[Rendered images with source text]

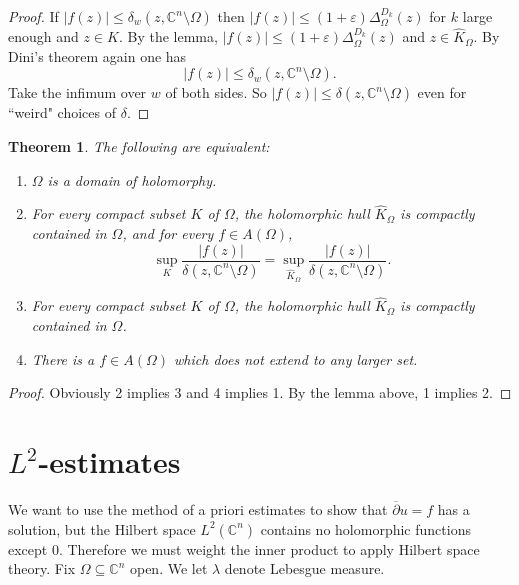\documentclass[12pt]{report}
\newcommand{\CC}{\mathbb{C}}
\newcommand{\dbar}{\overline \partial}
\newtheorem{theorem}{Theorem}[chapter]
\theoremstyle{definition}
\begin{document}
\begin{proof}
    If $|f(z)| \leq \delta_w(z, \CC^n \setminus \Omega)$ then $|f(z)| \leq (1 + \varepsilon) \Delta^{D_k}_\Omega(z)$ for $k$ large enough and $z \in K$. By the lemma, $|f(z)| \leq (1 + \varepsilon)\Delta_\Omega^{D_k}(z)$ and $z \in \hat K_\Omega$. By Dini's theorem again one has
    $$|f(z)| \leq \delta_w(z, \CC^n \setminus \Omega).$$
    Take the infimum over $w$ of both sides. So $|f(z)| \leq \delta(z, \CC^n \setminus \Omega)$ even for ``weird" choices of $\delta$. 
\end{proof}



\begin{theorem}
The following are equivalent:
\begin{enumerate}
    \item $\Omega$ is a domain of holomorphy.
    \item For every compact subset $K$ of $\Omega$, the holomorphic hull $\hat K_\Omega$ is compactly contained in $\Omega$, and for every $f \in A(\Omega)$,
    $$\sup_K \frac{|f(z)|}{\delta(z, \CC^n \setminus \Omega)} = \sup_{\hat K_\Omega} \frac{|f(z)|}{\delta(z, \CC^n \setminus \Omega)}.$$
    \item For every compact subset $K$ of $\Omega$, the holomorphic hull $\hat K_\Omega$ is compactly contained in $\Omega$.
    \item There is a $f \in A(\Omega)$ which does not extend to any larger set.
\end{enumerate}
\end{theorem}
\begin{proof}
    Obviously 2 implies 3 and 4 implies 1. By the lemma above, 1 implies 2.
\end{proof}




\section{$L^2$-estimates}
We want to use the method of a priori estimates to show that $\dbar u = f$ has a solution, but the Hilbert space $L^2(\CC^n)$ contains no holomorphic functions except $0$. Therefore we must weight the inner product to apply Hilbert space theory. Fix $\Omega \subseteq \CC^n$ open. We let $\lambda$ denote Lebesgue measure.
\end{document}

## TASK TO CARRY OUT
Give back each line above verbatim, dropping every picture.

## REPLY
\documentclass[12pt]{report}
\newcommand{\CC}{\mathbb{C}}
\newcommand{\dbar}{\overline \partial}
\newtheorem{theorem}{Theorem}[chapter]
\theoremstyle{definition}
\begin{document}
\begin{proof}
    If $|f(z)| \leq \delta_w(z, \CC^n \setminus \Omega)$ then $|f(z)| \leq (1 + \varepsilon) \Delta^{D_k}_\Omega(z)$ for $k$ large enough and $z \in K$. By the lemma, $|f(z)| \leq (1 + \varepsilon)\Delta_\Omega^{D_k}(z)$ and $z \in \hat K_\Omega$. By Dini's theorem again one has
    $$|f(z)| \leq \delta_w(z, \CC^n \setminus \Omega).$$
    Take the infimum over $w$ of both sides. So $|f(z)| \leq \delta(z, \CC^n \setminus \Omega)$ even for ``weird" choices of $\delta$. 
\end{proof}



\begin{theorem}
The following are equivalent:
\begin{enumerate}
    \item $\Omega$ is a domain of holomorphy.
    \item For every compact subset $K$ of $\Omega$, the holomorphic hull $\hat K_\Omega$ is compactly contained in $\Omega$, and for every $f \in A(\Omega)$,
    $$\sup_K \frac{|f(z)|}{\delta(z, \CC^n \setminus \Omega)} = \sup_{\hat K_\Omega} \frac{|f(z)|}{\delta(z, \CC^n \setminus \Omega)}.$$
    \item For every compact subset $K$ of $\Omega$, the holomorphic hull $\hat K_\Omega$ is compactly contained in $\Omega$.
    \item There is a $f \in A(\Omega)$ which does not extend to any larger set.
\end{enumerate}
\end{theorem}
\begin{proof}
    Obviously 2 implies 3 and 4 implies 1. By the lemma above, 1 implies 2.
\end{proof}




\section{$L^2$-estimates}
We want to use the method of a priori estimates to show that $\dbar u = f$ has a solution, but the Hilbert space $L^2(\CC^n)$ contains no holomorphic functions except $0$. Therefore we must weight the inner product to apply Hilbert space theory. Fix $\Omega \subseteq \CC^n$ open. We let $\lambda$ denote Lebesgue measure.
\end{document}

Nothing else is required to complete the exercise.